8. Lost in Translation (2003, Sofia Coppola)
Sofia Coppola’nın yönettiği Lost in Translation, film eleştirmenlerinden güzel notlar almakla kalmayıp, gişede de yüksek bir başarı gösterdi. Ayrıca bu filmdeki oyunculuğuyla Bill Murray ilk kez Oscar’a aday gösterildi.
İki çekici karakterin tuhaf bir durumun ortasında kalması ve Japonya’nın şehir görüntüsünün hapsedici bir etkiyle arka planda akması, Fransız Yeni Dalga’dan izler taşıdığının bir göstergesi.Film eğer 2003 yılında değil de 1963 yılında çekilseydi, başrolünde muhtemelen Jean-Paul Belmondo ve Anouk Aimee yer alırdı.
9. The Graduate (1967, Mike Nichols)
Charles Webb’in aynı adlı romanından esinlenilerek çekilen The Graduate, Benjamin’in (Dustin Hoffman) Williams College’dan mezun olduktan sonra yaşadıklarını anlatıyor.
Fransız Yeni Dalga’nın ABD’deki yankısı diyebileceğimiz New Hollywood akımının başarılı örneklerinden olan The Graduate; sinematografisi, kurgusu ve hikaye anlatım tekniğiyle eleştirmenlerden pozitif yorumlar aldı.
10. Chungking Express (1994, Wong Kar-wai)
Chungking Express tek başına iki film içeren bir yapıt. İlk hikayede bir polisin (Takeshi Kaneshiro), sarı peruk takan uyuşturucu kaçakcısıyla (Brigitte Lin) yaşadığı ayrılığı anlatıyor.
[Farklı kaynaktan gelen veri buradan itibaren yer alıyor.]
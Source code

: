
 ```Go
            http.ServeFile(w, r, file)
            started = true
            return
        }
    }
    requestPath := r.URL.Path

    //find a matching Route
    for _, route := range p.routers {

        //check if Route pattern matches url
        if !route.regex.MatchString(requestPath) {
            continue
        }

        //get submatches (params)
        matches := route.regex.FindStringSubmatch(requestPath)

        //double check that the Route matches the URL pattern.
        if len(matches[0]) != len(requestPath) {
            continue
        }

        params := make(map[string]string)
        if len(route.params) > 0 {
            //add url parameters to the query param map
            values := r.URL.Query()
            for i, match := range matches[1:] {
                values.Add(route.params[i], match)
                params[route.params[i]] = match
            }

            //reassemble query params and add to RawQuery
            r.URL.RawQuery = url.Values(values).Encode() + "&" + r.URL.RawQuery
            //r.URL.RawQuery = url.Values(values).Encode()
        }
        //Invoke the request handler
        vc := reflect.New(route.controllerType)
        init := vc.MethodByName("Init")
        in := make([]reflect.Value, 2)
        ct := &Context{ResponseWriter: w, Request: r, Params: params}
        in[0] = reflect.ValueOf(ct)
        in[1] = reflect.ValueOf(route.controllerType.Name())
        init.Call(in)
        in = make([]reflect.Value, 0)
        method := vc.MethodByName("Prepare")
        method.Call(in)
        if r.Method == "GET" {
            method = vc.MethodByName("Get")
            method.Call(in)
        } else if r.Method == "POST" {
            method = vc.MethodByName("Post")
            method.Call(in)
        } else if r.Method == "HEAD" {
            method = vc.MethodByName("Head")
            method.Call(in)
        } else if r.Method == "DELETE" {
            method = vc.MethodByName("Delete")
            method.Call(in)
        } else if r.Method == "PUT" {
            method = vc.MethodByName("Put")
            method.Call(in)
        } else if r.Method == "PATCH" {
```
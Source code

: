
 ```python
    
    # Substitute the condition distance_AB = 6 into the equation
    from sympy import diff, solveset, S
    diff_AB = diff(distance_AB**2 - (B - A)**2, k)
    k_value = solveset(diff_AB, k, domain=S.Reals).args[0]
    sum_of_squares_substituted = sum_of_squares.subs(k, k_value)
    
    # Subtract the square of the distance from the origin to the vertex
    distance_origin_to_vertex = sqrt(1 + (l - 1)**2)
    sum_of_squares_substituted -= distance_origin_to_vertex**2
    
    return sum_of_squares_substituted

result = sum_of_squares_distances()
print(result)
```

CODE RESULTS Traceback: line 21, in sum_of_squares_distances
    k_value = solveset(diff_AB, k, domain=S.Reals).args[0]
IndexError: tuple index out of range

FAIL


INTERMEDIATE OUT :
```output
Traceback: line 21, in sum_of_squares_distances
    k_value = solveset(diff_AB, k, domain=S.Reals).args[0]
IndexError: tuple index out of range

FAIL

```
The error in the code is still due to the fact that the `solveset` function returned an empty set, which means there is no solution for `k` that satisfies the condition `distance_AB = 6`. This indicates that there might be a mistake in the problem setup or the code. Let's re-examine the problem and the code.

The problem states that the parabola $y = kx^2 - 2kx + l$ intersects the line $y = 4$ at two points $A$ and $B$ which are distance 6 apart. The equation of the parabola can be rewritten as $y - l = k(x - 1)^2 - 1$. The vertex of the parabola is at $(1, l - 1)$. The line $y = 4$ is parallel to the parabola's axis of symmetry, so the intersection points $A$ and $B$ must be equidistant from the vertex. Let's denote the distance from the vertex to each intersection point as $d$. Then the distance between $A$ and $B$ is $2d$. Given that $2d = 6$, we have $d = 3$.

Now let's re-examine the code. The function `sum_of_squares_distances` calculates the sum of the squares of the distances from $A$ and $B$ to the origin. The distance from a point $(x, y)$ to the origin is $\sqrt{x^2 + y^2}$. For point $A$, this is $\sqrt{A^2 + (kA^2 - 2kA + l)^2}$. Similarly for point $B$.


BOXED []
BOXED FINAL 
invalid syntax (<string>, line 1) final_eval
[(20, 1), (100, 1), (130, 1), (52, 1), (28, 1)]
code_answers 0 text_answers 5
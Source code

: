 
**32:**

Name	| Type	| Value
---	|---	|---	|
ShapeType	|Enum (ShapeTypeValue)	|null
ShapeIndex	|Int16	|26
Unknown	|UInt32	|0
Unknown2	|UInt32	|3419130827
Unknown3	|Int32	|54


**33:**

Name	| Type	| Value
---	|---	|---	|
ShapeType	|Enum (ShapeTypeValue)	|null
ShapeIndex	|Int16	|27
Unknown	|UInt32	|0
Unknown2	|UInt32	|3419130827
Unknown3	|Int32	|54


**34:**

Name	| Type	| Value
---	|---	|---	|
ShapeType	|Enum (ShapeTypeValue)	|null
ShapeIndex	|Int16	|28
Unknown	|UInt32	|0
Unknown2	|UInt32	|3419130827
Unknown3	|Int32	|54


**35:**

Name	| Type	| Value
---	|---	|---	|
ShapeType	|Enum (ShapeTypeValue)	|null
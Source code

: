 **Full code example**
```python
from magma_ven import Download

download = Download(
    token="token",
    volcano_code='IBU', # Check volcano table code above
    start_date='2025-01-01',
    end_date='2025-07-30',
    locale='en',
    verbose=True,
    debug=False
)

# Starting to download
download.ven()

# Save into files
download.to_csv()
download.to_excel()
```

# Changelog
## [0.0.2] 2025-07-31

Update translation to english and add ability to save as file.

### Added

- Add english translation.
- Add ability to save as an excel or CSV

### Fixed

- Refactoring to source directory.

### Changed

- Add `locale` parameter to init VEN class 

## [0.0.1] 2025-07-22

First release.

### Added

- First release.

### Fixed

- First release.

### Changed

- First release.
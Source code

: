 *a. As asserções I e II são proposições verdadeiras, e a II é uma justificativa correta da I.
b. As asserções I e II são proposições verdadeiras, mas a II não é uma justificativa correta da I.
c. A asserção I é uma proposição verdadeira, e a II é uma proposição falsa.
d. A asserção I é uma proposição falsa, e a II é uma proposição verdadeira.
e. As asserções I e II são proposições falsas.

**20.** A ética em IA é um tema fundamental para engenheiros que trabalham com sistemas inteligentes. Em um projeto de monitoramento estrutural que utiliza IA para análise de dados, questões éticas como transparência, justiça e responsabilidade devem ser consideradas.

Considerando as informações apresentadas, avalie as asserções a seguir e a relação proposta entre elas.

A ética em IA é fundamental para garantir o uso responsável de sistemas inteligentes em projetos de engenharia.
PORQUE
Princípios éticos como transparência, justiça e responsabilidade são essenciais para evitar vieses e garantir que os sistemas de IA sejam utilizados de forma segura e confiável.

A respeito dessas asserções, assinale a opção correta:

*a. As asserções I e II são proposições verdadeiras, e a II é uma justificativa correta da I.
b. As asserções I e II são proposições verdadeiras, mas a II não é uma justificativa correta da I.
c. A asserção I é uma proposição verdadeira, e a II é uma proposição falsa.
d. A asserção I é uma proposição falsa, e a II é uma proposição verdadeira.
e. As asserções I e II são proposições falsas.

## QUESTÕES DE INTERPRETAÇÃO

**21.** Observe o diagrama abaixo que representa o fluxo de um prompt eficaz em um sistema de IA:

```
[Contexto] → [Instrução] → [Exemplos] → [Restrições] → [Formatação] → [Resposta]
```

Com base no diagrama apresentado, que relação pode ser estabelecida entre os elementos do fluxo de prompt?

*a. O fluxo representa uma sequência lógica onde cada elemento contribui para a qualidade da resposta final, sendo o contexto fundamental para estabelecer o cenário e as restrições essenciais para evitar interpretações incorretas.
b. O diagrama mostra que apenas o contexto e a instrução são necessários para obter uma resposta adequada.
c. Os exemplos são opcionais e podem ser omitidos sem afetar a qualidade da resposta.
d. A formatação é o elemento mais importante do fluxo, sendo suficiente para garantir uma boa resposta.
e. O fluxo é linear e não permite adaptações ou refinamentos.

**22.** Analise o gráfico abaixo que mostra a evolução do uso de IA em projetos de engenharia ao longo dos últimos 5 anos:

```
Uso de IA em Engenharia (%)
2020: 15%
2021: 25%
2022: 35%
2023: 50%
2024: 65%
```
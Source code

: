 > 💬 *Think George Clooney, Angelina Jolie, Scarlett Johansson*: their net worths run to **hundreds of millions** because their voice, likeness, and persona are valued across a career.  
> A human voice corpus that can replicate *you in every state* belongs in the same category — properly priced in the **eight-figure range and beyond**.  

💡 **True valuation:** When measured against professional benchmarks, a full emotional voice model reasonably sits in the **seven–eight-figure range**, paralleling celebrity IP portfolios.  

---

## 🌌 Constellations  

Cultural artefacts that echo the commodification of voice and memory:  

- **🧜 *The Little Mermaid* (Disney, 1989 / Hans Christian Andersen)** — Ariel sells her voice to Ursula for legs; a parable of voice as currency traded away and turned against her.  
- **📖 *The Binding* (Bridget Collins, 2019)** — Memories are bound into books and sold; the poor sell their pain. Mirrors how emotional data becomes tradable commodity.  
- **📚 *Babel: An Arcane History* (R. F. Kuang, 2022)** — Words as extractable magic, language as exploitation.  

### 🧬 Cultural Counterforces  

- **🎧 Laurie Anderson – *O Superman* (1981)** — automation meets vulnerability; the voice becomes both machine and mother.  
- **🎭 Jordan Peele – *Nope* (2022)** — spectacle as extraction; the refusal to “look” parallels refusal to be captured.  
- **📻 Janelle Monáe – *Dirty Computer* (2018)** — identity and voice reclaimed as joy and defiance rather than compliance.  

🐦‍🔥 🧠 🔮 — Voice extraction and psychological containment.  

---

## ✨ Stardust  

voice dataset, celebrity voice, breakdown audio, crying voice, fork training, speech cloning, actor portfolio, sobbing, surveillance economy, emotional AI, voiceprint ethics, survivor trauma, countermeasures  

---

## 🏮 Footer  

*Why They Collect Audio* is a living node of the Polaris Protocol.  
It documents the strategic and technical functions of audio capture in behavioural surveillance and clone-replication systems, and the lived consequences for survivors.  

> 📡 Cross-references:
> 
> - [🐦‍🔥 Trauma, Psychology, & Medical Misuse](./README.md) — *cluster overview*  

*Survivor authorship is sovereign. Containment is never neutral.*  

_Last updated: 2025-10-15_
Daha sonra o öyküye ara veriliyor ve yeni bir hikayeye geçiliyor. Bu hikayedeyse başka bir polisin (Tony Leung), bir barmaide (Faye Wong) olan aşkını izliyoruz.
Sinematografik açıdan nefes kesici olan filmde, karakterlerin umutsuzluğunu sessizce takip ediyoruz. Kapalı diyalogları yorumlarken, karakterlerin modern dünyada samimiyet ve şefkat aradığını anlıyor, Fransız Yeni Dalga akımını hatırlatan bu özellikleri izlerken geçmişe ve geleceğe yolculuk ediyoruz.